I find the superior approach to be the "hybrid" approach, whereby the Court will examine Debtors ability to pay back their student loans on a loan-by-loan basis. See In Re Grigas, 252 B.R. 866 (Bankr. D.N.H. 2000); In Re Lamanna, 285 B.R. 347 (Bankr. D.R.I. 2002); Educational Credit Mgmt. Corp. v. Kelly (In Re Kelly), 312 B.R. 200 (1st Cir. B.A.P. 2004). The Court finds that the Debtors have some ability to pay back their student loans, but that it would cause them an undue hardship to pay all of their loans collectively. Adopting the hybrid approach and the rationale and methodology I set forthin in In re Coutts, 263 B.R. 394 (Bankr.
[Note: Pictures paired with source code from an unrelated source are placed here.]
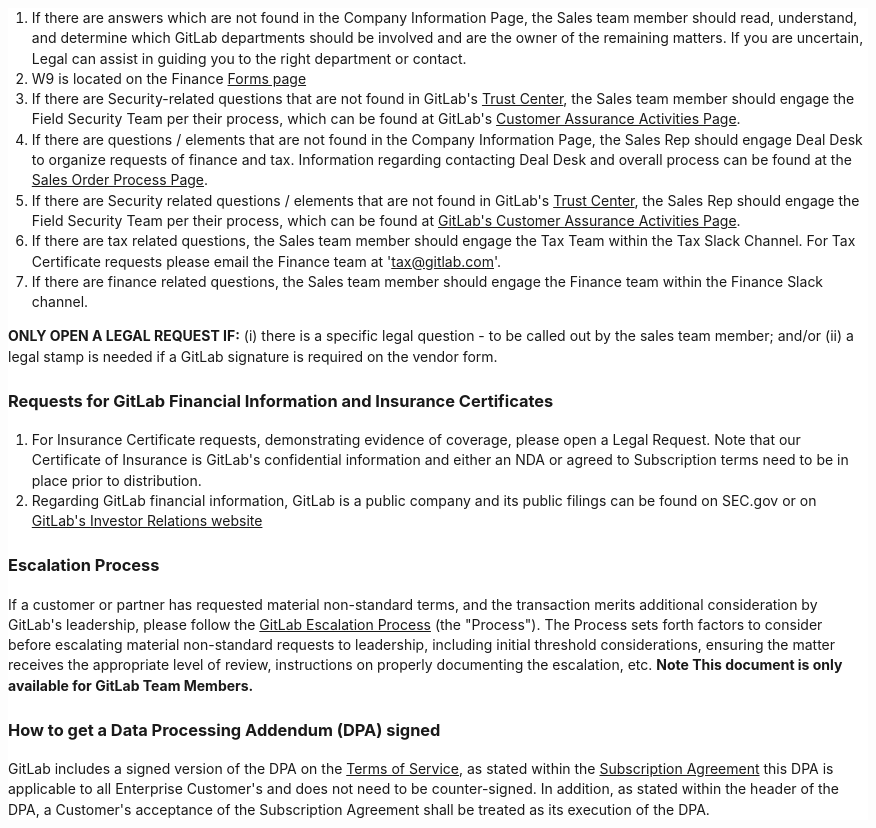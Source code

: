 1. If there are answers which are not found in the Company Information Page, the Sales team member should read, understand, and determine which GitLab departments should be involved and are the owner of the remaining matters. If you are uncertain, Legal  can assist in guiding you to the right department or contact.
1. W9 is located on the Finance [Forms page](/handbook/finance/#forms)
1. If there are Security-related questions that are not found in GitLab's [Trust Center](https://trust.gitlab.com/), the Sales team member should engage the Field Security Team per their process, which can be found at GitLab's [Customer Assurance Activities Page](/handbook/security/security-assurance/field-security/customer-security-assessment-process).
1. If there are questions / elements that are not found in the Company Information Page, the Sales Rep should engage Deal Desk to organize requests of finance and tax. Information regarding contacting Deal Desk and overall process can be found at the [Sales Order Process Page](/handbook/sales/field-operations/order-processing/#how-to-process-customer-requested-vendor-setup-forms).
1. If there are Security related questions / elements that are not found in GitLab's [Trust Center](https://trust.gitlab.com/), the Sales Rep should engage the Field Security Team per their process, which can be found at [GitLab's Customer Assurance Activities Page](/handbook/security/security-assurance/field-security/customer-security-assessment-process/).
1. If there are tax related questions, the Sales team member should engage the Tax Team within the Tax Slack Channel. For Tax Certificate requests please email the Finance team at 'tax@gitlab.com'.
1. If there are finance related questions, the Sales team member should engage the Finance team within the Finance Slack channel.

**ONLY OPEN A LEGAL REQUEST IF:** (i) there is a specific legal question - to be called out by the sales team member; and/or (ii) a legal stamp is needed if a GitLab signature is required on the vendor form.

### Requests for GitLab Financial Information and Insurance Certificates

1. For Insurance Certificate requests, demonstrating evidence of coverage, please open a Legal Request. Note that our Certificate of Insurance is GitLab's confidential information and either an NDA or agreed to Subscription terms need to be in place prior to distribution.
1. Regarding GitLab financial information, GitLab is a public company and its public filings can be found on SEC.gov or on [GitLab's Investor Relations website](https://ir.gitlab.com/financial-information/sec-filings)

### Escalation Process

If a customer or partner has requested material non-standard terms, and the transaction merits additional consideration by GitLab's leadership, please follow the [GitLab Escalation Process](https://internal.gitlab.com/handbook/legal-and-corporate-affairs/legal-commercial/index.html/) (the "Process"). The Process sets forth factors to consider before escalating material non-standard requests to leadership, including initial threshold considerations, ensuring the matter receives the appropriate level of review, instructions on properly documenting the escalation, etc.
**Note This document is only available for GitLab Team Members.**

### How to get a Data Processing Addendum (DPA) signed

GitLab includes a signed version of the DPA on the [Terms of Service](https://about.gitlab.com/terms/), as stated within the [Subscription Agreement](/handbook/legal/subscription-agreement/) this DPA is applicable to all Enterprise Customer's and does not need to be counter-signed. In addition, as stated within the header of the DPA, a Customer's acceptance of the Subscription Agreement shall be treated as its execution of the DPA.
D. Mass. 2001), assessing all of the information that is before the Court concerning the Debtor's financial ability, I find that: (1) Debtors' past, present, and reasonably reliable future financial resources; (2) Debtors' reasonably necessary living expenses, and (3) Debtors' income potential prevent payment of all three of the student loans at issue. I find the Debtors can make payments on the two student loans held by CSLF, totaling $8,853.67 as of January 4, 2005. Conversely, I find the Debtors do not have the ability to pay back the $29,467.06 owed to ECMC without suffering undue hardship.
CONCLUSION
For all of the foregoing reasons, Mrs. Smith's debts to Educational Credit Management Corporation are hereby deemed dischargeable as the Debtors have satisfied their burden of proof by demonstrating undue hardship pursuant to § 523(a)(8) of the United States Bankruptcy Code. The balance of Mr. Smith's debts to Connecticut Student Loan Foundation is nondischargeable as the Court finds that payment of these loans will not cause the Debtors an undue hardship.
IT IS SO ORDERED.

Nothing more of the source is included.